18. Would you ever write with Juno writer Diablo Cody?
JR: Diablo is like a sister now, I feel like we’re siblings, and I think we’d tear each other’s heads off if we tried to write a screenplay together, in the same way that brothers and sisters would. I would love to direct another Diablo screenplay, I would love for Diablo to direct a Diablo screenplay. I hope I get that opportunity. But writing together? I’ve never written with anybody, and I’m not sure I have it in me.
19. What happened with Jennifer’s Body, which Cody wrote and you produced?
JR: I think Jennifer’s Body was sadly incorrectly marketed as a horror film, when it was – not a comedy – but it was a joyful film. It was a film that, I thought, was supposed to be in the world of films like Heathers, The Lost Boys, and great 80s warm horror films and all their marketing, much to my disliking, was done as kind of ‘cheap slasher,’ and the film doesn’t deliver on ‘cheap slasher,’ so even if you were looking for that you got the wrong film. Look, I’m never a fan of studios lying about what they have, the great example of course is Election, which was marketing as a teen comedy, and it made no money because of that, and that’s one of the great movies of the last few decades. I never like it when studios lie, and I feel like they lied.

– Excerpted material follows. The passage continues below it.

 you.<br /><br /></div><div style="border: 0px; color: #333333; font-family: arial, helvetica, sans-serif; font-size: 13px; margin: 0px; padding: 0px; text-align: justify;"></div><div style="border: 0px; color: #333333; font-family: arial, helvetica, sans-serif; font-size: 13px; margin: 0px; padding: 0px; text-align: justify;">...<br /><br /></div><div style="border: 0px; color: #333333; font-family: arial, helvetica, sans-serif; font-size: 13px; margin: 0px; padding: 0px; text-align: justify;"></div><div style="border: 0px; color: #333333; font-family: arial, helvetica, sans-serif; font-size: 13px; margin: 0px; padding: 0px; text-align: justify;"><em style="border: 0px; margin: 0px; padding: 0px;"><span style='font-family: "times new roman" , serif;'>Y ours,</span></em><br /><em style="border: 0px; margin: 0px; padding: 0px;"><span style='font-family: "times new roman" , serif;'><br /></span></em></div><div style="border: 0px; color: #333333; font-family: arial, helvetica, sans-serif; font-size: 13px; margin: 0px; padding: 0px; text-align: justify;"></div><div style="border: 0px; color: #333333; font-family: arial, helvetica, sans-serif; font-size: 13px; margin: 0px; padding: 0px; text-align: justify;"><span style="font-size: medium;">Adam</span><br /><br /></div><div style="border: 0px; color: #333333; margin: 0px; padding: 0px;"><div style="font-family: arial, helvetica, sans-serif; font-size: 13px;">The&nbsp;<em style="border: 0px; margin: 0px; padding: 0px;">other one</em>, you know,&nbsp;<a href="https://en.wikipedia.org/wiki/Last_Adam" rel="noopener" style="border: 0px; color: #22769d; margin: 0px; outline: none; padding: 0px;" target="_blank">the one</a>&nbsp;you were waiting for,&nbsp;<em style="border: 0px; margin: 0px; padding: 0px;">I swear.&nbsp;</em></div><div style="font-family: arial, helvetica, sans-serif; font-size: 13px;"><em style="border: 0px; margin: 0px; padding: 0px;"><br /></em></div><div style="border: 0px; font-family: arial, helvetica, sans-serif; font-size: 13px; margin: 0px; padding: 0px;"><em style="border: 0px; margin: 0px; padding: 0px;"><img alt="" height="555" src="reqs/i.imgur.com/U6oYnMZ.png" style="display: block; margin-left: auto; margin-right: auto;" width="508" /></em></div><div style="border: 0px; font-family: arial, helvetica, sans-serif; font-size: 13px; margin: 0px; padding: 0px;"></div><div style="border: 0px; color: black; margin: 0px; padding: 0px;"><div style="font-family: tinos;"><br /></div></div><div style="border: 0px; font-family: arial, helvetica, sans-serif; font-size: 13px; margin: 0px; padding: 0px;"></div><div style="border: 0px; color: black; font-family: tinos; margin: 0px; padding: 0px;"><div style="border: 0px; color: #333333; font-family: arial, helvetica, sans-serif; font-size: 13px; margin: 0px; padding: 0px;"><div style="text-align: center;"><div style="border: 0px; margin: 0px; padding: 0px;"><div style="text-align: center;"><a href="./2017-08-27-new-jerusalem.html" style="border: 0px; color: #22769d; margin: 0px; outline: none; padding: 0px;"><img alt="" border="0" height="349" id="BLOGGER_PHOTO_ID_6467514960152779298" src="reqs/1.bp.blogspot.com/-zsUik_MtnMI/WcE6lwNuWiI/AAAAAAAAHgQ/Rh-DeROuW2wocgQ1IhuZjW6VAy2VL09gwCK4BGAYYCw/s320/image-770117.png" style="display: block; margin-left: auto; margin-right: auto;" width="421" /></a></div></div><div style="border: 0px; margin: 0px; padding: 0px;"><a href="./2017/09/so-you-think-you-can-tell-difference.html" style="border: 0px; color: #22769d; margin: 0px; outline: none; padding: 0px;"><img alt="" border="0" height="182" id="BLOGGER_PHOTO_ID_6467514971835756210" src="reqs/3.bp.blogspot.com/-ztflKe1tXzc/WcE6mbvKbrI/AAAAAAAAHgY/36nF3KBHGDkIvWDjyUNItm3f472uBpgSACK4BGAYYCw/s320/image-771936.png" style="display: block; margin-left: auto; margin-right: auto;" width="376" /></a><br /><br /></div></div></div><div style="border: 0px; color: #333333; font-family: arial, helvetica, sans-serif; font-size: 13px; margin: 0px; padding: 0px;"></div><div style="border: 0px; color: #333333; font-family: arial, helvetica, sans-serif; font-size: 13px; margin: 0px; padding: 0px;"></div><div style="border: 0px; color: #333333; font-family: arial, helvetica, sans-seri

20. They did. How have you been affected by being the son of director Ivan Reitman?
JR: I try to be as open-minded as possible. Being the son of a director has afforded me some great filmmaking lessons. One, film is an evolving thing and you have to listen to your film as it is often telling you what it needs to be and it is changing. It changes throughout writing, it changes throughout directing and it changes in editing; so you have to be prepared. And I have a lot of plans and I do boards and I have notes and layouts for every location and I’m very specific in how I pick my actors and when they show up I have ideas how they are going to move and talk, but at the same time you have to be open to the magic. I’ve gone to the place where I’m not worried anymore. If I don’t understand a scene before the day I shoot it, 'That’s ok, I’m going to get there, I’m going to watch the actors do it once ad it will begin to make sense.' And if it still doesn’t make sense, I‘ll find out why it doesn’t seem real to me and I’ll address that. And there’s a lovely calm to that, to knowing it’s going to be ok. I may have a scene totally done, I know exactly what I need. And sometimes you know what? I don’t know what to tell the actors who are acting. I think young film students get it in their head that they are somehow imperfect directors, when filmmaking isn’t perfect.
[Interview conducted at Sneak Previews by Anne Thompson with extra questions from course members.]